Photography Guides

RAW Converter to JPG: A Practical Guide for Photographers

Convert CR2, NEF, ARW, RAF, and 40+ other RAW formats to web-ready JPG files from Canon, Nikon, Sony, and Fujifilm cameras.

Stewart Celani Created Jan 25, 2026 10 min read

Quick answer: Compress.FAST automatically converts 40+ RAW camera formats to compressed JPG. Drop your CR2, CR3, NEF, ARW, RAF, RW2, DNG, or other RAW files and we handle the conversion.

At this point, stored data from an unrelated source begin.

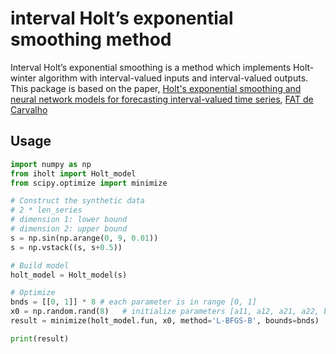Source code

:# interval Holt’s exponential smoothing method

Interval Holt’s exponential smoothing is a method which implements Holt-winter algorithm with interval-valued inputs and interval-valued outputs. This package is based on the paper, [Holt's exponential smoothing and neural network models for forecasting interval-valued time series](https://www.sciencedirect.com/science/article/pii/S0169207010000506), [FAT de Carvalho](https://scholar.google.com/citations?user=7t7NjEUAAAAJ&hl=en&oi=sra)



## Usage

```python
import numpy as np
from iholt import Holt_model
from scipy.optimize import minimize

# Construct the synthetic data
# 2 * len_series
# dimension 1: lower bound
# dimension 2: upper bound
s = np.sin(np.arange(0, 9, 0.01))
s = np.vstack((s, s+0.5))

# Build model
holt_model = Holt_model(s)

# Optimize
bnds = [[0, 1]] * 8 # each parameter is in range [0, 1]
x0 = np.random.rand(8)   # initialize parameters [a11, a12, a21, a22, b11, b12, b21, b22]
result = minimize(holt_model.fun, x0, method='L-BFGS-B', bounds=bnds)

print(result)
```


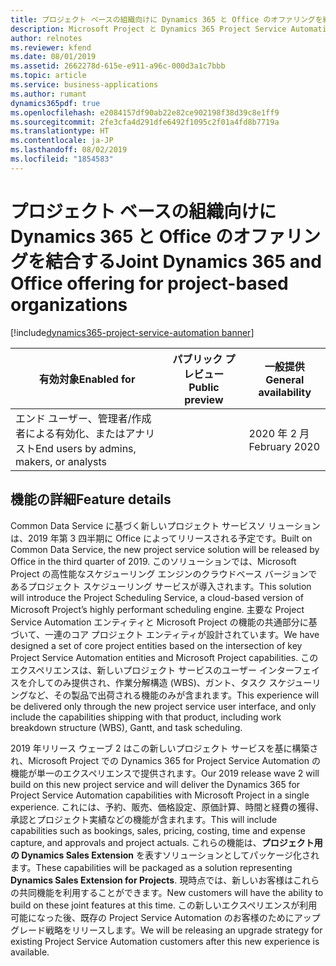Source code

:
 ```yaml
---
title: プロジェクト ベースの組織向けに Dynamics 365 と Office のオファリングを結合する
description: Microsoft Project と Dynamics 365 Project Service Automation の最善の活用
author: relnotes
ms.reviewer: kfend
ms.date: 08/01/2019
ms.assetid: 2662278d-615e-e911-a96c-000d3a1c7bbb
ms.topic: article
ms.service: business-applications
ms.author: rumant
dynamics365pdf: true
ms.openlocfilehash: e2084157df90ab22e82ce902198f38d39c8e1ff9
ms.sourcegitcommit: 2fe3cfa4d291dfe6492f1095c2f01a4fd8b7719a
ms.translationtype: HT
ms.contentlocale: ja-JP
ms.lasthandoff: 08/02/2019
ms.locfileid: "1854583"
---
```

# <a name="joint-dynamics-365-and-office-offering-for-project-based-organizations"></a><span data-ttu-id="2794b-103">プロジェクト ベースの組織向けに Dynamics 365 と Office のオファリングを結合する</span><span class="sxs-lookup"><span data-stu-id="2794b-103">Joint Dynamics 365 and Office offering for project-based organizations</span></span>
[!include[dynamics365-project-service-automation banner](../includes/dynamics365-project-service-automation.md)]

| <span data-ttu-id="2794b-104">有効対象</span><span class="sxs-lookup"><span data-stu-id="2794b-104">Enabled for</span></span>    |  <span data-ttu-id="2794b-105">パブリック プレビュー</span><span class="sxs-lookup"><span data-stu-id="2794b-105">Public preview</span></span> | <span data-ttu-id="2794b-106">一般提供</span><span class="sxs-lookup"><span data-stu-id="2794b-106">General availability</span></span> | 
| ---------- | ---------- |---------- |
|<span data-ttu-id="2794b-107">エンド ユーザー、管理者/作成者による有効化、またはアナリスト</span><span class="sxs-lookup"><span data-stu-id="2794b-107">End users by admins, makers, or analysts</span></span>|| <span data-ttu-id="2794b-108">2020 年 2 月</span><span class="sxs-lookup"><span data-stu-id="2794b-108">February 2020</span></span>|






## <a name="feature-details"></a><span data-ttu-id="2794b-109">機能の詳細</span><span class="sxs-lookup"><span data-stu-id="2794b-109">Feature details</span></span>
<!--feature detail start -->
<span data-ttu-id="2794b-110">Common Data Service に基づく新しいプロジェクト サービスソ リューションは、2019 年第 3 四半期に Office によってリリースされる予定です。</span><span class="sxs-lookup"><span data-stu-id="2794b-110">Built on Common Data Service, the new project service solution will be released by Office in the third quarter of 2019.</span></span> <span data-ttu-id="2794b-111">このソリューションでは、Microsoft Project の高性能なスケジューリング エンジンのクラウドベース バージョンであるプロジェクト スケジューリング サービスが導入されます。</span><span class="sxs-lookup"><span data-stu-id="2794b-111">This solution will introduce the Project Scheduling Service, a cloud-based version of Microsoft Project’s highly performant scheduling engine.</span></span> <span data-ttu-id="2794b-112">主要な Project Service Automation エンティティと Microsoft Project の機能の共通部分に基づいて、一連のコア プロジェクト エンティティが設計されています。</span><span class="sxs-lookup"><span data-stu-id="2794b-112">We have designed a set of core project entities based on the intersection of key Project Service Automation entities and Microsoft Project capabilities.</span></span> <span data-ttu-id="2794b-113">このエクスペリエンスは、新しいプロジェクト サービスのユーザー インターフェイスを介してのみ提供され、作業分解構造 (WBS)、ガント、タスク スケジューリングなど、その製品で出荷される機能のみが含まれます。</span><span class="sxs-lookup"><span data-stu-id="2794b-113">This experience will be delivered only through the new project service user interface, and only include the capabilities shipping with that product, including work breakdown structure (WBS), Gantt, and task scheduling.</span></span> 

<span data-ttu-id="2794b-114">2019 年リリース ウェーブ 2 はこの新しいプロジェクト サービスを基に構築され、Microsoft Project での Dynamics 365 for Project Service Automation の機能が単一のエクスペリエンスで提供されます。</span><span class="sxs-lookup"><span data-stu-id="2794b-114">Our 2019 release wave 2 will build on this new project service and will deliver the Dynamics 365 for Project Service Automation capabilities with Microsoft Project in a single experience.</span></span> <span data-ttu-id="2794b-115">これには、予約、販売、価格設定、原価計算、時間と経費の獲得、承認とプロジェクト実績などの機能が含まれます。</span><span class="sxs-lookup"><span data-stu-id="2794b-115">This will include capabilities such as bookings, sales, pricing, costing, time and expense capture, and approvals and project actuals.</span></span> <span data-ttu-id="2794b-116">これらの機能は、**プロジェクト用の Dynamics Sales Extension** を表すソリューションとしてパッケージ化されます。</span><span class="sxs-lookup"><span data-stu-id="2794b-116">These capabilities will be packaged as a solution representing **Dynamics Sales Extension for Projects**.</span></span> <span data-ttu-id="2794b-117">現時点では、新しいお客様はこれらの共同機能を利用することができます。</span><span class="sxs-lookup"><span data-stu-id="2794b-117">New customers will have the ability to build on these joint features at this time.</span></span> <span data-ttu-id="2794b-118">この新しいエクスペリエンスが利用可能になった後、既存の Project Service Automation のお客様のためにアップグレード戦略をリリースします。</span><span class="sxs-lookup"><span data-stu-id="2794b-118">We will be releasing an upgrade strategy for existing Project Service Automation customers after this new experience is available.</span></span>
<!--feature detail end -->











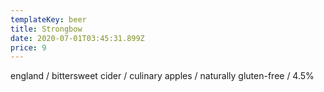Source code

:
 ```yaml
---
templateKey: beer
title: Strongbow
date: 2020-07-01T03:45:31.899Z
price: 9
---
```


england / bittersweet cider / culinary apples / naturally gluten-free / 4.5%
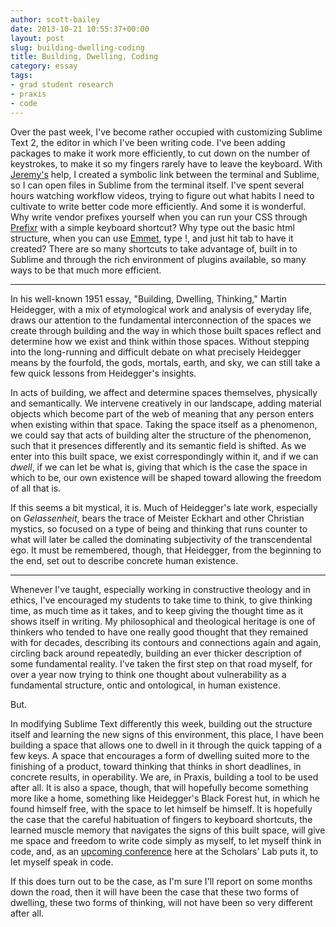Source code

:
 ```yaml
---
author: scott-bailey
date: 2013-10-21 10:55:37+00:00
layout: post
slug: building-dwelling-coding
title: Building, Dwelling, Coding
category: essay
tags:
- grad student research
- praxis
- code
---
```


Over the past week, I've become rather occupied with customizing Sublime Text 2, the editor in which I've been writing code. I've been adding packages to make it work more efficiently, to cut down on the number of keystrokes, to make it so my fingers rarely have to leave the keyboard. With [Jeremy's](http://clioweb.org/) help, I created a symbolic link between the terminal and Sublime, so I can open files in Sublime from the terminal itself. I've spent several hours watching workflow videos, trying to figure out what habits I need to cultivate to write better code more efficiently. And some it is wonderful. Why write vendor prefixes yourself when you can run your CSS through [Prefixr](http://prefixr.com/) with a simple keyboard shortcut? Why type out the basic html structure, when you can use [Emmet](http://emmet.io/), type !, and just hit tab to have it created? There are so many shortcuts to take advantage of, built in to Sublime and through the rich environment of plugins available, so many ways to be that much more efficient.



* * *



In his well-known 1951 essay, "Building, Dwelling, Thinking," Martin Heidegger, with a mix of etymological work and analysis of everyday life, draws our attention to the fundamental interconnection of the spaces we create through building and the way in which those built spaces reflect and determine how we exist and think within those spaces. Without stepping into the long-running and difficult debate on what precisely Heidegger means by the fourfold, the gods, mortals, earth, and sky, we can still take a few quick lessons from Heidegger's insights.

In acts of building, we affect and determine spaces themselves, physically and semantically. We intervene creatively in our landscape, adding material objects which become part of the web of meaning that any person enters when existing within that space. Taking the space itself as a phenomenon, we could say that acts of building alter the structure of the phenomenon, such that it presences differently and its semantic field is shifted. As we enter into this built space, we exist correspondingly within it, and if we can _dwell_, if we can let be what is, giving that which is the case the space in which to be, our own existence will be shaped toward allowing the freedom of all that is.

If this seems a bit mystical, it is. Much of Heidegger's late work, especially on _Gelassenheit_, bears the trace of Meister Eckhart and other Christian mystics, so focused on a type of being and thinking that runs counter to what will later be called the dominating subjectivity of the transcendental ego. It must be remembered, though, that Heidegger, from the beginning to the end, set out to describe concrete human existence.



* * *



Whenever I've taught, especially working in constructive theology and in ethics, I've encouraged my students to take time to think, to give thinking time, as much time as it takes, and to keep giving the thought time as it shows itself in writing. My philosophical and theological heritage is one of thinkers who tended to have one really good thought that they remained with for decades, describing its contours and connections again and again, circling back around repeatedly, building an ever thicker description of some fundamental reality. I've taken the first step on that road myself, for over a year now trying to think one thought about vulnerability as a fundamental structure, ontic and ontological, in human existence.

But.

In modifying Sublime Text differently this week, building out the structure itself and learning the new signs of this environment, this place, I have been building a space that allows one to dwell in it through the quick tapping of a few keys. A space that encourages a form of dwelling suited more to the finishing of a product, toward thinking that thinks in short deadlines, in concrete results, in operability. We are, in Praxis, building a tool to be used after all. It is also a space, though, that will hopefully become something more like a home, something like Heidegger's Black Forest hut, in which he found himself free, with the space to let himself be himself. It is hopefully the case that the careful habituation of fingers to keyboard shortcuts, the learned muscle memory that navigates the signs of this built space, will give me space and freedom to write code simply as myself, to let myself think in code, and, as an [upcoming conference](http://codespeak.scholarslab.org/) here at the Scholars' Lab puts it, to let myself speak in code.

If this does turn out to be the case, as I'm sure I'll report on some months down the road, then it will have been the case that these two forms of dwelling, these two forms of thinking, will not have been so very different after all.
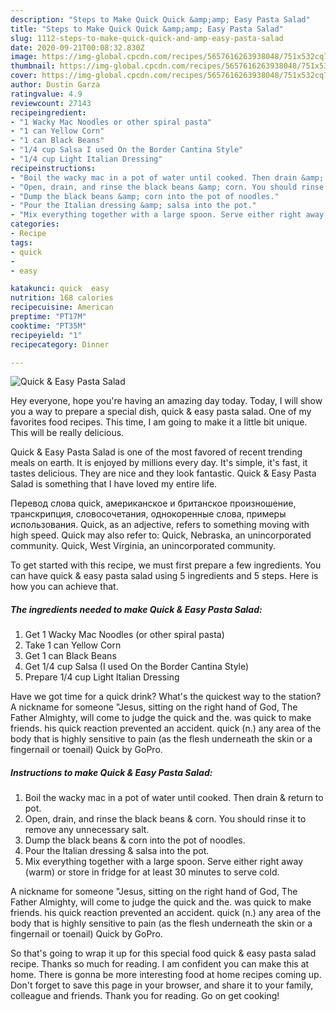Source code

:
 ```yaml
---
description: "Steps to Make Quick Quick &amp;amp; Easy Pasta Salad"
title: "Steps to Make Quick Quick &amp;amp; Easy Pasta Salad"
slug: 1112-steps-to-make-quick-quick-and-amp-easy-pasta-salad
date: 2020-09-21T00:08:32.830Z
image: https://img-global.cpcdn.com/recipes/5657616263938048/751x532cq70/quick-easy-pasta-salad-recipe-main-photo.jpg
thumbnail: https://img-global.cpcdn.com/recipes/5657616263938048/751x532cq70/quick-easy-pasta-salad-recipe-main-photo.jpg
cover: https://img-global.cpcdn.com/recipes/5657616263938048/751x532cq70/quick-easy-pasta-salad-recipe-main-photo.jpg
author: Dustin Garza
ratingvalue: 4.9
reviewcount: 27143
recipeingredient:
- "1 Wacky Mac Noodles or other spiral pasta"
- "1 can Yellow Corn"
- "1 can Black Beans"
- "1/4 cup Salsa I used On the Border Cantina Style"
- "1/4 cup Light Italian Dressing"
recipeinstructions:
- "Boil the wacky mac in a pot of water until cooked. Then drain &amp; return to pot."
- "Open, drain, and rinse the black beans &amp; corn. You should rinse it to remove any unnecessary salt."
- "Dump the black beans &amp; corn into the pot of noodles."
- "Pour the Italian dressing &amp; salsa into the pot."
- "Mix everything together with a large spoon. Serve either right away (warm) or store in fridge for at least 30 minutes to serve cold."
categories:
- Recipe
tags:
- quick
- 
- easy

katakunci: quick  easy 
nutrition: 168 calories
recipecuisine: American
preptime: "PT17M"
cooktime: "PT35M"
recipeyield: "1"
recipecategory: Dinner

---
```



![Quick &amp; Easy Pasta Salad](https://img-global.cpcdn.com/recipes/5657616263938048/751x532cq70/quick-easy-pasta-salad-recipe-main-photo.jpg)

Hey everyone, hope you're having an amazing day today. Today, I will show you a way to prepare a special dish, quick &amp; easy pasta salad. One of my favorites food recipes. This time, I am going to make it a little bit unique. This will be really delicious.

Quick &amp; Easy Pasta Salad is one of the most favored of recent trending meals on earth. It is enjoyed by millions every day. It's simple, it's fast, it tastes delicious. They are nice and they look fantastic. Quick &amp; Easy Pasta Salad is something that I have loved my entire life.

Перевод слова quick, американское и британское произношение, транскрипция, словосочетания, однокоренные слова, примеры использования. Quick, as an adjective, refers to something moving with high speed. Quick may also refer to: Quick, Nebraska, an unincorporated community. Quick, West Virginia, an unincorporated community.


To get started with this recipe, we must first prepare a few ingredients. You can have quick &amp; easy pasta salad using 5 ingredients and 5 steps. Here is how you can achieve that.

<!--inarticleads1-->

##### The ingredients needed to make Quick &amp; Easy Pasta Salad:

1. Get 1 Wacky Mac Noodles (or other spiral pasta)
1. Take 1 can Yellow Corn
1. Get 1 can Black Beans
1. Get 1/4 cup Salsa (I used On the Border Cantina Style)
1. Prepare 1/4 cup Light Italian Dressing


Have we got time for a quick drink? What&#39;s the quickest way to the station? A nickname for someone &#34;Jesus, sitting on the right hand of God, The Father Almighty, will come to judge the quick and the. was quick to make friends. his quick reaction prevented an accident. quick (n.) any area of the body that is highly sensitive to pain (as the flesh underneath the skin or a fingernail or toenail) Quick by GoPro. 

<!--inarticleads2-->

##### Instructions to make Quick &amp; Easy Pasta Salad:

1. Boil the wacky mac in a pot of water until cooked. Then drain &amp; return to pot.
1. Open, drain, and rinse the black beans &amp; corn. You should rinse it to remove any unnecessary salt.
1. Dump the black beans &amp; corn into the pot of noodles.
1. Pour the Italian dressing &amp; salsa into the pot.
1. Mix everything together with a large spoon. Serve either right away (warm) or store in fridge for at least 30 minutes to serve cold.


A nickname for someone &#34;Jesus, sitting on the right hand of God, The Father Almighty, will come to judge the quick and the. was quick to make friends. his quick reaction prevented an accident. quick (n.) any area of the body that is highly sensitive to pain (as the flesh underneath the skin or a fingernail or toenail) Quick by GoPro. 

So that's going to wrap it up for this special food quick &amp; easy pasta salad recipe. Thanks so much for reading. I am confident you can make this at home. There is gonna be more interesting food at home recipes coming up. Don't forget to save this page in your browser, and share it to your family, colleague and friends. Thank you for reading. Go on get cooking!
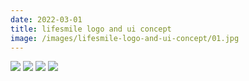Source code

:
 ```yaml
---
date: 2022-03-01
title: lifesmile logo and ui concept
image: /images/lifesmile-logo-and-ui-concept/01.jpg
---
```


![](/images/lifesmile-logo-and-ui-concept/01.jpg)
![](/images/lifesmile-logo-and-ui-concept/02.jpg)
![](/images/lifesmile-logo-and-ui-concept/03.png)
![](/images/lifesmile-logo-and-ui-concept/04.png)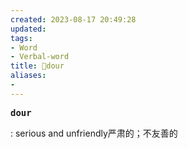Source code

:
 ```yaml
---
created: 2023-08-17 20:49:28
updated: 
tags: 
- Word
- Verbal-word
title: 🚩dour
aliases:
- 
---
```


<pre><strong>dour</strong></pre>
: serious and unfriendly严肃的；不友善的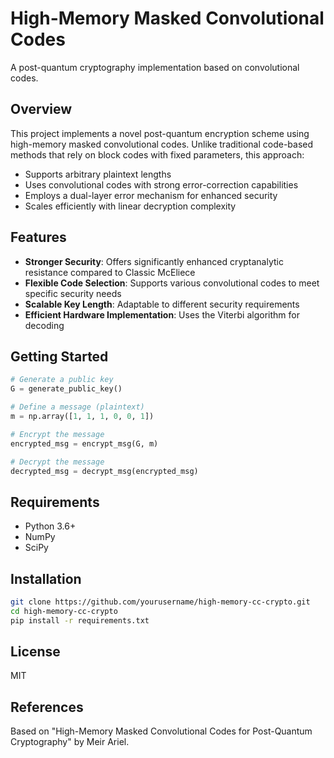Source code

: # High-Memory Masked Convolutional Codes

A post-quantum cryptography implementation based on convolutional codes.

## Overview

This project implements a novel post-quantum encryption scheme using high-memory masked convolutional codes. Unlike traditional code-based methods that rely on block codes with fixed parameters, this approach:

- Supports arbitrary plaintext lengths
- Uses convolutional codes with strong error-correction capabilities
- Employs a dual-layer error mechanism for enhanced security
- Scales efficiently with linear decryption complexity

## Features

- **Stronger Security**: Offers significantly enhanced cryptanalytic resistance compared to Classic McEliece
- **Flexible Code Selection**: Supports various convolutional codes to meet specific security needs
- **Scalable Key Length**: Adaptable to different security requirements
- **Efficient Hardware Implementation**: Uses the Viterbi algorithm for decoding

## Getting Started

```python
# Generate a public key
G = generate_public_key()

# Define a message (plaintext)
m = np.array([1, 1, 1, 0, 0, 1])

# Encrypt the message
encrypted_msg = encrypt_msg(G, m)

# Decrypt the message
decrypted_msg = decrypt_msg(encrypted_msg)
```

## Requirements

- Python 3.6+
- NumPy
- SciPy

## Installation

```bash
git clone https://github.com/yourusername/high-memory-cc-crypto.git
cd high-memory-cc-crypto
pip install -r requirements.txt
```

## License

MIT

## References

Based on "High-Memory Masked Convolutional Codes for Post-Quantum Cryptography" by Meir Ariel.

Works with photos from Canon EOS R5, Nikon Z8, Sony A7 IV, Fujifilm X-T5, and cameras from all major manufacturers.

Process up to 50 RAW files free, or up to 1,000 on paid plans:

Open image compressor

Why Convert RAW to JPG

RAW files are the digital equivalent of film negatives. They capture everything the camera sensor sees, giving you maximum flexibility during editing. But that flexibility comes at a cost: RAW files are large, proprietary, and not universally supported.

JPG is the universal standard for sharing photos. It works everywhere—email attachments, social media, websites, messaging apps, and printed photo services. Converting RAW to JPG is typically the final step in any photography workflow, whether you are a professional or an enthusiast.

RAW vs JPG: Key Differences

CharacteristicRAWJPG
File Size25–80 MB (varies by camera)2–8 MB (typical)
Color Depth12–14 bits per channel8 bits per channel
Editing FlexibilityMaximum (non-destructive)Limited (lossy)
CompatibilityRequires specialized softwareUniversal support
CompressionLossless or noneLossy

Your Canon 5D Mark IV creates 35-45 MB CR2 files, your Nikon D850 shoots 50-65 MB NEFs, and your Sony A7R V produces 60-125 MB ARW files. These sizes make sense during editing but not for delivery. Converting to JPG reduces storage requirements by 80–95% while creating files anyone can open.

When to Keep RAW Files

Always keep your original RAW files as archives. RAW to JPG conversion is a one-way process—you cannot recover the original sensor data from a JPG. Think of RAW files as your master copies and JPGs as your distribution copies.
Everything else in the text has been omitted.